Chambers claims this disposition may work out in decorous morality or in indecorous immorality, but it has the one basis, my claim to my right to myself.
 
The concept of sin deals with my decision to call the shots. Will I declare myself independent and in charge, or will I live surrendered? Will I try to control my destiny or will I release control to God?
 
This is what salvation, dependence on Christ, is all about.
 
I must confess as I look back over my 40+ years of walking with Jesus, I can’t always say I’ve lived surrendered even though I desired Jesus’ forgiveness of my sin.
 
So many years I still tried to tell God how he should handle my life. My prayers were about my comfort, my future, my goals and dreams. Then when His will interrupted my life with the boys’ illnesses, it became very apparent what resided in my heart. I wanted to follow God as long as He did things my way. When He didn’t, I didn’t want to follow. I didn’t want to live surrendered. I questioned His right to lead as He chose. I questioned His right to my children and taking control of their lives. I challenged His authority.
 
That my friends is sin right there.
Black and White.
No getting around it.
 
We face this decision every second of every day.
Will I obey?
 
When I’m stressed and worried, will I turn to God and trust in His provision? Or will I seek false comfort in my snack foods and the momentary pleasures and distraction of physical sensation?
 
When life gets overwhelming, will I bend my knee in prayer and cast all my cares on God or will I pick up the phone and vent my frustration to a friend who has no power to fix my problem?
 
When someone causes pain and inconvenience, whether intentional or not, will I strike back in vengeance or offer the same grace God granted me?
 
These are some of my challenges. The sin nature in me deals with one thing alone: will I obey? The issue is control not the individual manifestations. That’s why it says in James 4:17, So whoever knows the right thing to do and fails to do it, for him it is sin. (emphasis added)
 
Because I have declared my dependence on Jesus Christ and asked him to change this disposition, I now have His character, His disposition, in me. But as I live out my salvation, I have to choose. Who will I let live? Will I insist on my desires, my rights, my wants? Or will I let His character manifest in me instead?
 
Walking with Jesus is not about following rules. It’s about following Him. And when where He leads contradicts my comfort and convenience, I have a choice to make. This is where it gets real.
 
Will I die to self and let Him reign?
Will I trust Him?
Is my love and obedience and allegiance to Jesus more important than anything else in my life, in my mind, in my heart?
 
This is what it means to live surrendered.
This is what I want to define my life, my choices, my actions.
 
After thinking on all of these ideas this week, these questions continue to stir my soul.
 
If I’ve declared my dependence upon Christ, do I really trust Him?
Will I really follow wherever He leads?
Will I obey whatever He tells me to do?
 
May they challenge your heart as well.

Friday, October 3, 2014

Computer Issues

Just a heads up that I'm having computer issues. My video card is acting up and I can't see a thing on my screen! So bear with me while I work to get things fixed/updated.  I promise to get back to posting within a week.

Juli

Tuesday, September 30, 2014

The Body Knows

It always amazes me how the body just knows.
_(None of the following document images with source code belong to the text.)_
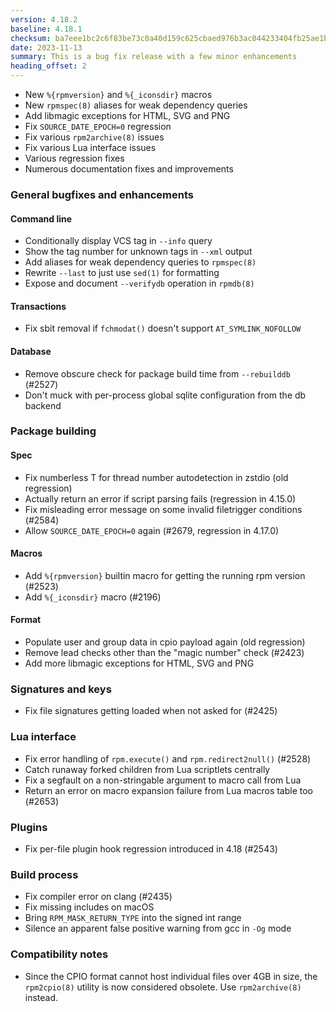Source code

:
 ```yaml
---
version: 4.18.2
baseline: 4.18.1
checksum: ba7eee1bc2c6f83be73c0a40d159c625cbaed976b3ac044233404fb25ae1b979
date: 2023-11-13
summary: This is a bug fix release with a few minor enhancements
heading_offset: 2
---
```


* New `%{rpmversion}` and `%{_iconsdir}` macros
* New `rpmspec(8)` aliases for weak dependency queries
* Add libmagic exceptions for HTML, SVG and PNG
* Fix `SOURCE_DATE_EPOCH=0` regression
* Fix various `rpm2archive(8)` issues
* Fix various Lua interface issues
* Various regression fixes
* Numerous documentation fixes and improvements

### General bugfixes and enhancements
#### Command line
* Conditionally display VCS tag in `--info` query
* Show the tag number for unknown tags in `--xml` output
* Add aliases for weak dependency queries to `rpmspec(8)`
* Rewrite `--last` to just use `sed(1)` for formatting
* Expose and document `--verifydb` operation in `rpmdb(8)` 

#### Transactions
* Fix sbit removal if `fchmodat()` doesn't support `AT_SYMLINK_NOFOLLOW`

#### Database
* Remove obscure check for package build time from `--rebuilddb` (#2527)
* Don't muck with per-process global sqlite configuration from the db backend

### Package building
#### Spec
* Fix numberless T for thread number autodetection in zstdio (old regression)
* Actually return an error if script parsing fails (regression in 4.15.0)
* Fix misleading error message on some invalid filetrigger conditions (#2584)
* Allow `SOURCE_DATE_EPOCH=0` again (#2679, regression in 4.17.0)

#### Macros
* Add `%{rpmversion}` builtin macro for getting the running rpm version (#2523)
* Add `%{_iconsdir}` macro (#2196)

#### Format
* Populate user and group data in cpio payload again (old regression)
* Remove lead checks other than the "magic number" check (#2423)
* Add more libmagic exceptions for HTML, SVG and PNG

### Signatures and keys
* Fix file signatures getting loaded when not asked for (#2425)

### Lua interface
* Fix error handling of `rpm.execute()` and `rpm.redirect2null()` (#2528)
* Catch runaway forked children from Lua scriptlets centrally
* Fix a segfault on a non-stringable argument to macro call from Lua
* Return an error on macro expansion failure from Lua macros table too (#2653)

### Plugins
* Fix per-file plugin hook regression introduced in 4.18 (#2543)

### Build process
* Fix compiler error on clang (#2435)
* Fix missing includes on macOS
* Bring `RPM_MASK_RETURN_TYPE` into the signed int range
* Silence an apparent false positive warning from gcc in `-Og` mode

### Compatibility notes
* Since the CPIO format cannot host individual files over 4GB in size, the
  `rpm2cpio(8)` utility is now considered obsolete.  Use `rpm2archive(8)`
  instead.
You don't have to look at the calendar. You don't have to keep track of days. But inside I just know... October is here.

Yes, the Eagles playing and return of NFL football bring back memories.  So do the cooler temps, changing leaves, start of wheelchair basketball season. Maybe it is just all of those zillions of little memories and indicators.

But deep down I feel there's more to it than that. Maybe it's that mother's intuition that you just "know" things about your kids. But my body just knows when the fall season countdown begins... 3 months of anniversaries in a row.

The dreams begin. Flashbacks are triggered. It all just happens. Ready or not, fall is here and my heart just knows.

Precious, precious memories. But it's also hard. The missing intensifies. The wishing you weren't the only one remembering continues. Year after year it doesn't change. Not in my heart at least.

Thanks for the continued prayers my friends. October holds Peter's birthday, November is Andrew's anniversary, and December is Peter's.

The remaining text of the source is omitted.